Saved entries
+++

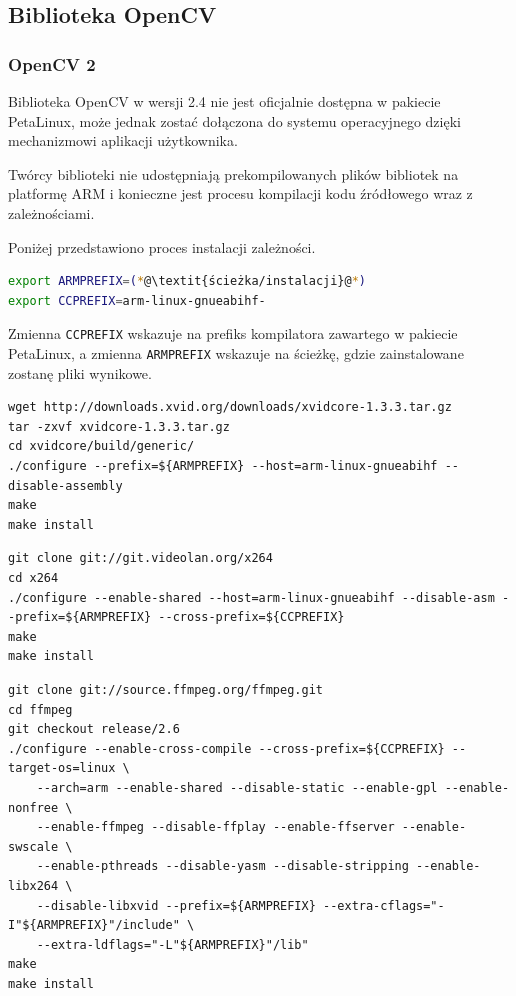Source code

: \subsection{Biblioteka OpenCV}
\label{sec:opencv-config}
\subsubsection{OpenCV 2}
Biblioteka OpenCV w wersji 2.4 nie jest oficjalnie dostępna w pakiecie PetaLinux, może jednak zostać dołączona do systemu operacyjnego dzięki mechanizmowi aplikacji użytkownika.

Twórcy biblioteki nie udostępniają prekompilowanych plików bibliotek na platformę ARM i konieczne jest procesu kompilacji kodu źródłowego wraz z zależnościami.

Poniżej przedstawiono proces instalacji zależności.

\begin{lstlisting}[breaklines=true, language=Bash, caption=Definicja zmiennych środowiskowych.]
export ARMPREFIX=(*@\textit{ścieżka/instalacji}@*)
export CCPREFIX=arm-linux-gnueabihf-
\end{lstlisting}
Zmienna \texttt{CCPREFIX} wskazuje na prefiks kompilatora zawartego w pakiecie PetaLinux, a zmienna \texttt{ARMPREFIX} wskazuje na ścieżkę, gdzie zainstalowane zostanę pliki wynikowe.

\begin{lstlisting}[breaklines=true, caption=Kompilacja biblioteki \textit{xVideo}.]
wget http://downloads.xvid.org/downloads/xvidcore-1.3.3.tar.gz
tar -zxvf xvidcore-1.3.3.tar.gz
cd xvidcore/build/generic/
./configure --prefix=${ARMPREFIX} --host=arm-linux-gnueabihf --disable-assembly
make
make install
\end{lstlisting}

\begin{lstlisting}[breaklines=true, caption=Kompilacja biblioteki \textit{x264}.]
git clone git://git.videolan.org/x264
cd x264
./configure --enable-shared --host=arm-linux-gnueabihf --disable-asm --prefix=${ARMPREFIX} --cross-prefix=${CCPREFIX}
make
make install
\end{lstlisting}

\begin{lstlisting}[breaklines=true, caption=Kompilacja biblioteki \textit{ffmpeg}.]
git clone git://source.ffmpeg.org/ffmpeg.git
cd ffmpeg
git checkout release/2.6
./configure --enable-cross-compile --cross-prefix=${CCPREFIX} --target-os=linux \
	--arch=arm --enable-shared --disable-static --enable-gpl --enable-nonfree \
	--enable-ffmpeg --disable-ffplay --enable-ffserver --enable-swscale \
	--enable-pthreads --disable-yasm --disable-stripping --enable-libx264 \
	--disable-libxvid --prefix=${ARMPREFIX} --extra-cflags="-I"${ARMPREFIX}"/include" \
	--extra-ldflags="-L"${ARMPREFIX}"/lib"
make
make install
\end{lstlisting}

+++

Since the pictures are not wanted, set down only the rest of each record, exactly as above.

Source code

: \subsection{Biblioteka OpenCV}
\label{sec:opencv-config}
\subsubsection{OpenCV 2}
Biblioteka OpenCV w wersji 2.4 nie jest oficjalnie dostępna w pakiecie PetaLinux, może jednak zostać dołączona do systemu operacyjnego dzięki mechanizmowi aplikacji użytkownika.

Twórcy biblioteki nie udostępniają prekompilowanych plików bibliotek na platformę ARM i konieczne jest procesu kompilacji kodu źródłowego wraz z zależnościami.

Poniżej przedstawiono proces instalacji zależności.

\begin{lstlisting}[breaklines=true, language=Bash, caption=Definicja zmiennych środowiskowych.]
export ARMPREFIX=(*@\textit{ścieżka/instalacji}@*)
export CCPREFIX=arm-linux-gnueabihf-
\end{lstlisting}
Zmienna \texttt{CCPREFIX} wskazuje na prefiks kompilatora zawartego w pakiecie PetaLinux, a zmienna \texttt{ARMPREFIX} wskazuje na ścieżkę, gdzie zainstalowane zostanę pliki wynikowe.

\begin{lstlisting}[breaklines=true, caption=Kompilacja biblioteki \textit{xVideo}.]
wget http://downloads.xvid.org/downloads/xvidcore-1.3.3.tar.gz
tar -zxvf xvidcore-1.3.3.tar.gz
cd xvidcore/build/generic/
./configure --prefix=${ARMPREFIX} --host=arm-linux-gnueabihf --disable-assembly
make
make install
\end{lstlisting}

\begin{lstlisting}[breaklines=true, caption=Kompilacja biblioteki \textit{x264}.]
git clone git://git.videolan.org/x264
cd x264
./configure --enable-shared --host=arm-linux-gnueabihf --disable-asm --prefix=${ARMPREFIX} --cross-prefix=${CCPREFIX}
make
make install
\end{lstlisting}

\begin{lstlisting}[breaklines=true, caption=Kompilacja biblioteki \textit{ffmpeg}.]
git clone git://source.ffmpeg.org/ffmpeg.git
cd ffmpeg
git checkout release/2.6
./configure --enable-cross-compile --cross-prefix=${CCPREFIX} --target-os=linux \
	--arch=arm --enable-shared --disable-static --enable-gpl --enable-nonfree \
	--enable-ffmpeg --disable-ffplay --enable-ffserver --enable-swscale \
	--enable-pthreads --disable-yasm --disable-stripping --enable-libx264 \
	--disable-libxvid --prefix=${ARMPREFIX} --extra-cflags="-I"${ARMPREFIX}"/include" \
	--extra-ldflags="-L"${ARMPREFIX}"/lib"
make
make install
\end{lstlisting}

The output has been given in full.